I would like to be able to make comparisons in a mixed-type dictionary (containing int, floats, strings, numpy.arrays). My minimal example has a list of dictionaries and I would like a function (or generator) to iterate over that list and pick out the elements (dicts) that contain key-value pairs as specified by **kwargs input to that function (or generator).
import re
list_of_dicts = [{'s1':'abcd', 's2':'ABC', 'i':42, 'f':4.2},
{'s2':'xyz', 'i':84, 'f':8.4}]
def find_list_element(**kwargs):
for s in list_of_dicts:
for criterion, criterion_val in kwargs.iteritems():
if type(criterion_val) is str:
if re.match(criterion_val, s.get(criterion, 'unlikely_return_val')):
yield s
continue
if s.get(criterion, None) == criterion_val:
yield s
print [a for a in find_list_element(i=41)] # []

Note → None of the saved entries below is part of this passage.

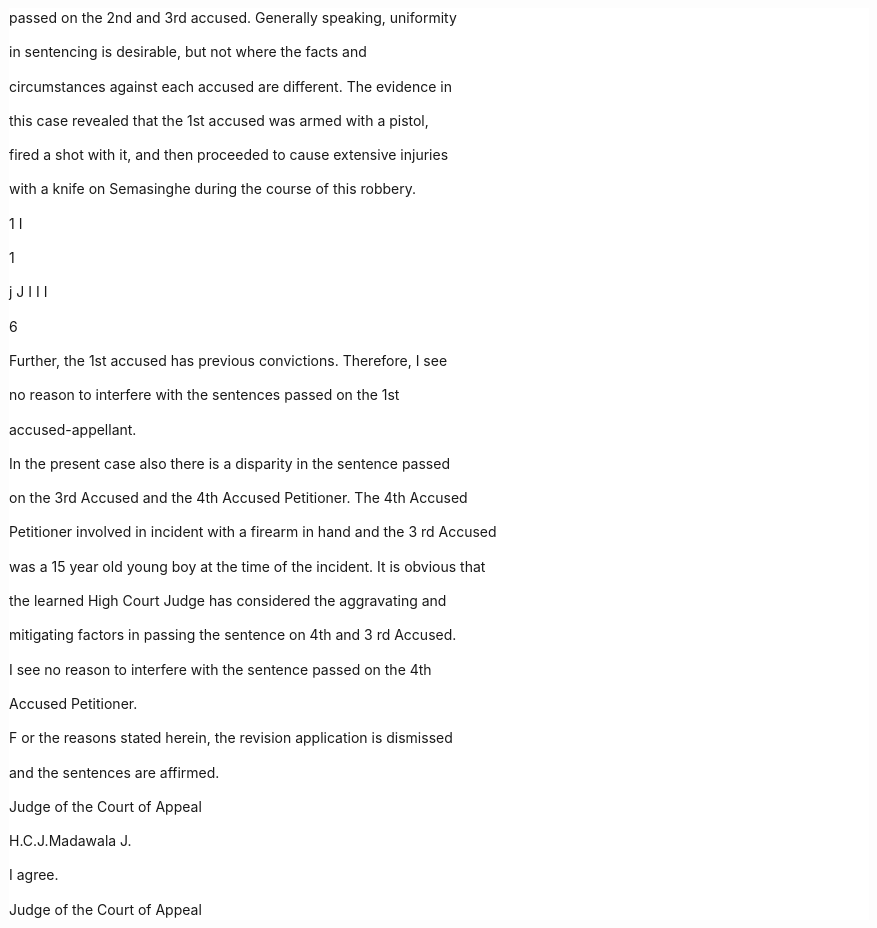 passed on the 2nd and 3rd accused. Generally speaking, uniformity

in sentencing is desirable, but not where the facts and

circumstances against each accused are different. The evidence in

this case revealed that the 1st accused was armed with a pistol,

fired a shot with it, and then proceeded to cause extensive injuries

with a knife on Semasinghe during the course of this robbery.

1 I

1

j J I I I

6

Further, the 1st accused has previous convictions. Therefore, I see

no reason to interfere with the sentences passed on the 1st

accused-appellant.

In the present case also there is a disparity in the sentence passed

on the 3rd Accused and the 4th Accused Petitioner. The 4th Accused

Petitioner involved in incident with a firearm in hand and the 3 rd Accused

was a 15 year old young boy at the time of the incident. It is obvious that

the learned High Court Judge has considered the aggravating and

mitigating factors in passing the sentence on 4th and 3 rd Accused.

I see no reason to interfere with the sentence passed on the 4th

Accused Petitioner.

F or the reasons stated herein, the revision application is dismissed

and the sentences are affirmed.

Judge of the Court of Appeal

H.C.J.Madawala J.

I agree.

Judge of the Court of Appeal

print [a for a in find_list_element(i=42)] # [{'i': 42, 's2': 'ABC', 's1': 'abcd', 'f': 4.2}]
print [a for a in find_list_element(s1='xyz')] # []
print [a for a in find_list_element(s2='xyz')] # [{'i': 84, 's2': 'xyz', 'f': 8.4}]
print [a for a in find_list_element(s2='[a-z]')] # [{'i': 84, 's2': 'xyz', 'f': 8.4}]
My two problems with the above are:
If the function asks for a a comparison that is a string, I would like to switch to regex matching (re.search or re.match) instead of plain string comparison. In the above code this is accomplished through the reviled type checking and it doesn't look all that elegant. Are there better solutions not involving type checking? Or maybe, this is a case where type checking is allowed in python?
**kwargs can of course contain more than one comparison. Currently I can only think of a solution involving some flags (found = False switched to a found = True and evaluated at the end of each iteration of list_of_dicts). Is there some clever way to accumulate the comparison results for each s before deciding on whether to yield it or not?
Are there ways to make this whole walk through this collection of dicts prettier?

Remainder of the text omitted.